Khair Khāna () is a neighborhood in north west Kabul, Afghanistan, part of District 11. It is predominantly a residential suburb about 6 km from central Kabul, with a boom of high rise constructions and modern apartments, as the area has seen major redevelopments. To its southwest is the Shamāli Square and the Kabul-Charikar highway.the most people were live there is Tajik. Khair khana has a beautiful park in that part of Kabul there are lots of Hospitals, Schools the privets and the Governmental school’s , Private courses, And a very famous place for shopping were has a lots of markets. This neighborhood has been considered as one most populated areas of Kabul city.

History 
Construction of Khair Khāna began during the late 1960s and early 1970s, as a plan to expand the city of Kabul. It mostly consists of regular blocks and paved road grids. Many of its residents are ethnic Tajiks from the provinces north of Kabul.

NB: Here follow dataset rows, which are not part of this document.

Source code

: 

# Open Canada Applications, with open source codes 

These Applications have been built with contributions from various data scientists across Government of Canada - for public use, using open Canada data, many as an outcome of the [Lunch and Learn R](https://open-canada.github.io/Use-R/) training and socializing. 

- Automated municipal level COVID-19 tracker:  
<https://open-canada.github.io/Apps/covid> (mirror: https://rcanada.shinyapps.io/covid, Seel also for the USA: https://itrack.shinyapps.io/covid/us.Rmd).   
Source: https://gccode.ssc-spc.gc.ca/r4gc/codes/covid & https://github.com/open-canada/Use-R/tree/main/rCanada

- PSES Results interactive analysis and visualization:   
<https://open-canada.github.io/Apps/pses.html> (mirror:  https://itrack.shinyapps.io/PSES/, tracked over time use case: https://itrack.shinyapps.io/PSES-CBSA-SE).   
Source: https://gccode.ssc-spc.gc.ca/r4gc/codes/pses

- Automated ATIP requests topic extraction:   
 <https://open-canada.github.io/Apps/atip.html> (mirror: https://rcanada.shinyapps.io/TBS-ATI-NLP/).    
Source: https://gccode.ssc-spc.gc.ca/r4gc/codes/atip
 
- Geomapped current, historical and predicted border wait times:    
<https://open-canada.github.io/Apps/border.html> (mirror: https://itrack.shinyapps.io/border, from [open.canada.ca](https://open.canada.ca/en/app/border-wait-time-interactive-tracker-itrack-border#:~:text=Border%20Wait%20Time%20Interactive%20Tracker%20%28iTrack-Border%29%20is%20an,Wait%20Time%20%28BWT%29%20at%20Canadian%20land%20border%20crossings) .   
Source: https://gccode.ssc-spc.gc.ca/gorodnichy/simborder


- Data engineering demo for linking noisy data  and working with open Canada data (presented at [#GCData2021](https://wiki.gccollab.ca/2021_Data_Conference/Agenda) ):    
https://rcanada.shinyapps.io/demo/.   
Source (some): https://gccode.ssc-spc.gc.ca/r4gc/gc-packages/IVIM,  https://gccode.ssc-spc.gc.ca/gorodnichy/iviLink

Khair Khana mostly survived the ordeal of the Afghan Civil War (1992–96) which destroyed most of Kabul, with the neighborhood remaining largely intact. Many people from other parts of Kabul came here to take shelter. One of the reasons why Khair Khana was spared is because of its north-western location – it was far from the Hezb-i Islami Gulbuddin forces who were attacking the city from the south-east, and in later years the Taliban who were based to the south.